4. The Alkaline Diet
The alkaline diet is about changing the foods you eat so that you put your body into an alkaline state and out of an acidic state. When your body is too far on the acidic side it can result in a condition called acidosis. This can lead to issues in your body such as upset stomach, breathing difficulties, headaches, weakness and, fatigue. In extreme cases, it can result in shock, coma, or death.
The goal is to get your body in a more alkaline state, which results in overall better health. The focus is on including alkaline boosting foods such as fruits, nuts, vegetables, and legumes. You’re also wanting to reduce acidic foods such as low quality beef and poultry, dairy, eggs, grains, and alcohol.
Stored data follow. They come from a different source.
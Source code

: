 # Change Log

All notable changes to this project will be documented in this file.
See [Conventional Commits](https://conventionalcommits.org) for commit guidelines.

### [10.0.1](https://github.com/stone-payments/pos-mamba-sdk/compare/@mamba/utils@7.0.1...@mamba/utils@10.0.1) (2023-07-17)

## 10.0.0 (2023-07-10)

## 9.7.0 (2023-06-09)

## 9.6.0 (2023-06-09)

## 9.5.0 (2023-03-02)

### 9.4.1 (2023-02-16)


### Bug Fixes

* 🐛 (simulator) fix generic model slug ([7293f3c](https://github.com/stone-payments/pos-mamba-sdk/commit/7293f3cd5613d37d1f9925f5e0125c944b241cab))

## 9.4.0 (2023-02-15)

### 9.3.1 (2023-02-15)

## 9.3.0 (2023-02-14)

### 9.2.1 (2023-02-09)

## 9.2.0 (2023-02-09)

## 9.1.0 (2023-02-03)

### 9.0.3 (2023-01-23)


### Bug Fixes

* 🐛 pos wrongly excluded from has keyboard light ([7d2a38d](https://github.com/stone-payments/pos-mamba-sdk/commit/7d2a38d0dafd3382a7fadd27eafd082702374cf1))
Pros & Cons With The Alkaline Diet
The benefits that come from this way of eating is that reduction in inferior quality foods, processed items and alcohol. You may feel improved energy levels, mental clarity and even better joint health.
People also report weight loss but again this may come from the reduction in calories from junk and processed foods but this is not a bad thing at all.
One con with this diet is that the pH value of the food you eat might not have an impact on blood pH, as your body is able to balance this pretty well on a day-to-day basis.
Follow These Fads for Better Health and Wellness
There can be a danger in categorizing things as a fad diet because fads come and go. People are always looking for the next big thing or a quick fix.
The four examples above buck that status quo. These diets, though mainstream, actually can give you benefits and aren’t going to go away anytime soon because they work.
What makes these diets special is that they boast real whole foods and the eliminate processed and manufactured junk.
The Big Takeaway:
Whatever way you choose to eat, the focus needs to be on whole unprocessed foods. Look for the cleanest, local and most natural things you can find for the benefit of your overall health and wellness. Your body and mind will thank you.